» Problem to solve:
Answer with one figure only, the number of lines below in which "keywordflow" occurs.

Recorded data:
————

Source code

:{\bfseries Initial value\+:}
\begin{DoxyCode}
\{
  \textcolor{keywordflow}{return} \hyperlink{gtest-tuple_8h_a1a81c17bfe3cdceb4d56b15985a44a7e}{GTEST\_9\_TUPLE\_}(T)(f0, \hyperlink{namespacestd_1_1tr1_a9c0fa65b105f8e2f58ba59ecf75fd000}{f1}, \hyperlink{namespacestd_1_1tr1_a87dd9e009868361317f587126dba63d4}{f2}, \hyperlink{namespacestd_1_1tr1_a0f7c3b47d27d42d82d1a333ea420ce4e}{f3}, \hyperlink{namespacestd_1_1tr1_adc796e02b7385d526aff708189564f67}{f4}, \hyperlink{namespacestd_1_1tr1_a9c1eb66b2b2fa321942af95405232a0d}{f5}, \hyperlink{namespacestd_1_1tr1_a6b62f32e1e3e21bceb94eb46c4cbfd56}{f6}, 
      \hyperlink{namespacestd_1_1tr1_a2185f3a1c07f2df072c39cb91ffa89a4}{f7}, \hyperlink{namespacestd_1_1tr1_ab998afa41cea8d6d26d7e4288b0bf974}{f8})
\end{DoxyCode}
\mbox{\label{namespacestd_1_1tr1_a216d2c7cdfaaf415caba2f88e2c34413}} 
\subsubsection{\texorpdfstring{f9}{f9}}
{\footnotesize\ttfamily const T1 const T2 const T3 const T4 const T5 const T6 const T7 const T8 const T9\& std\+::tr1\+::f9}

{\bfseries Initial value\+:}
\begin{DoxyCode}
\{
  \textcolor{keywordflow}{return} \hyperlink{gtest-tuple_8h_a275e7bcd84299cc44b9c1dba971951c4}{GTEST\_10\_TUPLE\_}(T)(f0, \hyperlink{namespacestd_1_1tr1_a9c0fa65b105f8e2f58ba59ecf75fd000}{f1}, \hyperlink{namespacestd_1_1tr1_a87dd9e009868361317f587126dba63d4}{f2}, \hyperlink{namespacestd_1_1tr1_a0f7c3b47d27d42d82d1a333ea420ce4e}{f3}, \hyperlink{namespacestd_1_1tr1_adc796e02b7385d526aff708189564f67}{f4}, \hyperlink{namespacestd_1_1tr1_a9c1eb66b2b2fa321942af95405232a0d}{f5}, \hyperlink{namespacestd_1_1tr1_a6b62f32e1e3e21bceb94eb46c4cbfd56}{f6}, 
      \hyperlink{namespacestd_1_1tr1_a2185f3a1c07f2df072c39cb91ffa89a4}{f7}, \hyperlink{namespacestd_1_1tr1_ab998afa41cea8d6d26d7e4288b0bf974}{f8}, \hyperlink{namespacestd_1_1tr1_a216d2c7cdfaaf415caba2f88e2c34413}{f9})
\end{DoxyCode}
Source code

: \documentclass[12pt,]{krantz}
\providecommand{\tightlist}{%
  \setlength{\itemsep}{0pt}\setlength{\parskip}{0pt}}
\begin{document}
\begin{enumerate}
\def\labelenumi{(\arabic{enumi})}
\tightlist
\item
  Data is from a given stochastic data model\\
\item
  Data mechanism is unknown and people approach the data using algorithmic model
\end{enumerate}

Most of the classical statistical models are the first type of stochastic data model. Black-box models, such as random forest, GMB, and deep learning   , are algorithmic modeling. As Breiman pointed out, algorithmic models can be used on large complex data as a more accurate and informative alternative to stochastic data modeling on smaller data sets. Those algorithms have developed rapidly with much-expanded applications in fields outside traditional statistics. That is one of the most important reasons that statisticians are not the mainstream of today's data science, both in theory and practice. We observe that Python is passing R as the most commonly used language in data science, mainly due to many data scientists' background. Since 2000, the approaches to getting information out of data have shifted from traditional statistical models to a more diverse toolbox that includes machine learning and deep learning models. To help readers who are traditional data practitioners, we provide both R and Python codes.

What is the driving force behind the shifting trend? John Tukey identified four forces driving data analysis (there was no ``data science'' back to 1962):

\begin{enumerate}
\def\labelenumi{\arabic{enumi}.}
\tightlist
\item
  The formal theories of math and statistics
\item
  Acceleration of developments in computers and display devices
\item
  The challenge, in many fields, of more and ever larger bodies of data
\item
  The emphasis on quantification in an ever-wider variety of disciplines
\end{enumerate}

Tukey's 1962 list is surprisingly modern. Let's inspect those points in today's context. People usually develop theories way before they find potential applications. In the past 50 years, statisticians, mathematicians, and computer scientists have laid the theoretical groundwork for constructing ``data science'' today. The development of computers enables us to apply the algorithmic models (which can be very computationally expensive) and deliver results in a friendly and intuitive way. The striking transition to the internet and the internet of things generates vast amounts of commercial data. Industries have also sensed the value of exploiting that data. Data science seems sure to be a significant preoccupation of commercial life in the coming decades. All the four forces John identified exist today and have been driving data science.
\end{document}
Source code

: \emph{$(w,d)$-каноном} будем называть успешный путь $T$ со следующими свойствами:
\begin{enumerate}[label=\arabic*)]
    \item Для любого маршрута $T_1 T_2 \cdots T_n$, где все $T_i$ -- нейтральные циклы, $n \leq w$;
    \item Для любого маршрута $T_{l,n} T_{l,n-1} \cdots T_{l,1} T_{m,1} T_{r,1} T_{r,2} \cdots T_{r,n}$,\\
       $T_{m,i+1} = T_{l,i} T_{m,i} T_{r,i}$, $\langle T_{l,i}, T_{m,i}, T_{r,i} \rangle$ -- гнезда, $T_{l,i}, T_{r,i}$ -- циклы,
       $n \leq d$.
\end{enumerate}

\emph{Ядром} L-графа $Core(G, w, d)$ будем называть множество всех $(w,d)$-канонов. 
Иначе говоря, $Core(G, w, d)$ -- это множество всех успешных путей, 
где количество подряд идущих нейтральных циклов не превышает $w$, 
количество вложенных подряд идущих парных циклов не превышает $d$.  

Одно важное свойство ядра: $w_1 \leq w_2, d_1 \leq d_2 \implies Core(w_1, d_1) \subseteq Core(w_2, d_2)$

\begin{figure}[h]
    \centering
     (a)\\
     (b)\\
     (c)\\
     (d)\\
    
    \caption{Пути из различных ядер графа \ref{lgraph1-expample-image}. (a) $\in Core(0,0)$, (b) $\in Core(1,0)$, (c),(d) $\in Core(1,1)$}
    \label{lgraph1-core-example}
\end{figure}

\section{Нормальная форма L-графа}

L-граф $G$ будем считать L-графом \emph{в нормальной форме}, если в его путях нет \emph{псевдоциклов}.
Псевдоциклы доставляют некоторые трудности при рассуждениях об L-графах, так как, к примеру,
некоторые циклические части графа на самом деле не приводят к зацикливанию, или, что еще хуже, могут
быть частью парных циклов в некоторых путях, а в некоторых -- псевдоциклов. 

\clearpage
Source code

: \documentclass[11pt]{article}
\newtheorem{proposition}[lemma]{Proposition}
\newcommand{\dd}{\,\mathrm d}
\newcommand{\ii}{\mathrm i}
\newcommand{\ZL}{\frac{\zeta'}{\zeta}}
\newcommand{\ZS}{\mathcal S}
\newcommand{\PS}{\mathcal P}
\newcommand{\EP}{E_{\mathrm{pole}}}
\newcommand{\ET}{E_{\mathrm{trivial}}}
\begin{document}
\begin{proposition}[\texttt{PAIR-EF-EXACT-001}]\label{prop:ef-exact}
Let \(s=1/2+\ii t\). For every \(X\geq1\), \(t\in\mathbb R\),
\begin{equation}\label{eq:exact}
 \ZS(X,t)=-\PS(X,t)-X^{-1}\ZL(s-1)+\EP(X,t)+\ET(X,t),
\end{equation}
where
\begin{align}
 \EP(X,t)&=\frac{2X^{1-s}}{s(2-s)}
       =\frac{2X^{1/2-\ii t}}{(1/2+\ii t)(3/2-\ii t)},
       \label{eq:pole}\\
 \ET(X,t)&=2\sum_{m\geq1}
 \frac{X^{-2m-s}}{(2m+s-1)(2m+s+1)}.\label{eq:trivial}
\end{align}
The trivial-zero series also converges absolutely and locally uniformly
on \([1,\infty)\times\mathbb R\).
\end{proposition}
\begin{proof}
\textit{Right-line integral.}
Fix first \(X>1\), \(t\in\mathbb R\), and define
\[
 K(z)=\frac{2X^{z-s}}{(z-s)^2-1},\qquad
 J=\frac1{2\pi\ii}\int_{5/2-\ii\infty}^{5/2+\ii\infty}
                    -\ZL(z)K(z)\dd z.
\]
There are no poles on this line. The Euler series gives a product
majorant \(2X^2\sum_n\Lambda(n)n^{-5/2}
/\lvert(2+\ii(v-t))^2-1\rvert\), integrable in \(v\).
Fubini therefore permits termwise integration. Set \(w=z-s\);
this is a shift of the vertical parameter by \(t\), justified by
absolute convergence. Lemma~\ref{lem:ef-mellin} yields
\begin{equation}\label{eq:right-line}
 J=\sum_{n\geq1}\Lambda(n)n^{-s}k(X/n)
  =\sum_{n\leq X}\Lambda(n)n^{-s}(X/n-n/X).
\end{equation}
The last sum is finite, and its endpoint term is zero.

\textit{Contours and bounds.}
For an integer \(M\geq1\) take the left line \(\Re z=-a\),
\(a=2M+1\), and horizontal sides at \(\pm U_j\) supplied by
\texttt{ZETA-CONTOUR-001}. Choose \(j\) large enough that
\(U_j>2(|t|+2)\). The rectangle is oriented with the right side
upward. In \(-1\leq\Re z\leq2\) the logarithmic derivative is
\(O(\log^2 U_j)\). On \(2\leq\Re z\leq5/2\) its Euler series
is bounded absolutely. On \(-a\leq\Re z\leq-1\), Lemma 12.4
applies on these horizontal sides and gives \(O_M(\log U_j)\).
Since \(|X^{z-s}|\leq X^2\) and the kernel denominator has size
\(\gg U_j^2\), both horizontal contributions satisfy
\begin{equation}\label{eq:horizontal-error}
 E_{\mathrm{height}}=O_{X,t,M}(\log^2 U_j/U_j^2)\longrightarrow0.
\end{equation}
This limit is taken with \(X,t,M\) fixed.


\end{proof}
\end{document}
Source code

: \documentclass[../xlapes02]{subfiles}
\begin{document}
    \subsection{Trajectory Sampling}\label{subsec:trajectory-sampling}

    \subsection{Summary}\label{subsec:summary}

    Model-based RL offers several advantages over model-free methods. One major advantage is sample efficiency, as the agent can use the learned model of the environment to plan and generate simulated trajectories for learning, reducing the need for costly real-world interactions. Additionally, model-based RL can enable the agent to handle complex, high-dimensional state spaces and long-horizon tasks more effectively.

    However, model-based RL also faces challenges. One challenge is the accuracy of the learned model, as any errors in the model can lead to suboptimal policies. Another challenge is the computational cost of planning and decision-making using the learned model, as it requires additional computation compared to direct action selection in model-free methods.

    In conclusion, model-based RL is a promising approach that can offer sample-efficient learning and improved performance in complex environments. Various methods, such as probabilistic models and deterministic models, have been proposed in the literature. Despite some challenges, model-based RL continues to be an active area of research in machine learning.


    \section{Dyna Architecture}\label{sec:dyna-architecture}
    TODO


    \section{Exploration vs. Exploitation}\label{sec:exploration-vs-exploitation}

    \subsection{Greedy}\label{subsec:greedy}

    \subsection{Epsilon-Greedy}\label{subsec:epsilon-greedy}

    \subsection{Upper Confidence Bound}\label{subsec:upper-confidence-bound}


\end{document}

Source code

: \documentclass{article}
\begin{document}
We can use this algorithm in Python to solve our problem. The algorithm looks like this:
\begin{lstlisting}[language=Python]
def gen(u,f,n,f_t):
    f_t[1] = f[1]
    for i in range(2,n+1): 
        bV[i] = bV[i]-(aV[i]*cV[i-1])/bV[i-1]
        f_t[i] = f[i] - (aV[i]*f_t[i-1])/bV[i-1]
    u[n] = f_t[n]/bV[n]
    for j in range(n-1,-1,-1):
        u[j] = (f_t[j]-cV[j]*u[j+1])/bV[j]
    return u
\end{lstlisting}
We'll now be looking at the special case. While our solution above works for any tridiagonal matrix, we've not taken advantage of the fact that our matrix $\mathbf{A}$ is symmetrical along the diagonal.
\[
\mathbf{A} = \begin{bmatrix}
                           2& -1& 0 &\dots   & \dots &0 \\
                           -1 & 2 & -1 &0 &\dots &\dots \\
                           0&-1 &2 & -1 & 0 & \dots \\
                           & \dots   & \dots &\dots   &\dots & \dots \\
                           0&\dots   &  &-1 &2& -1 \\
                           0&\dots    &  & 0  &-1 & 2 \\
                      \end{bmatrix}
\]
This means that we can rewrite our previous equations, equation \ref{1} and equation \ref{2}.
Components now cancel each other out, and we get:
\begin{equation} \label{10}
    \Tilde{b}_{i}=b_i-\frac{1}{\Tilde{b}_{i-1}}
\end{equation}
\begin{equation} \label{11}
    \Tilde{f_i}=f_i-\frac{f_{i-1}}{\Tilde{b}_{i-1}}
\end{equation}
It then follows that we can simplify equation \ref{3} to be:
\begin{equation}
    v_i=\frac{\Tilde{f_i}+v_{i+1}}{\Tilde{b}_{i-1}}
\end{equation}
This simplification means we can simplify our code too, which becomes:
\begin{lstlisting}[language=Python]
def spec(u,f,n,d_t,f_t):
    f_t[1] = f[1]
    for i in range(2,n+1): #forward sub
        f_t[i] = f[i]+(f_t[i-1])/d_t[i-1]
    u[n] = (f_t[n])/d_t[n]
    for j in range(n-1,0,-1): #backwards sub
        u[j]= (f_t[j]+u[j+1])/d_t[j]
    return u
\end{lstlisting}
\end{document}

————

» Exercise response:
2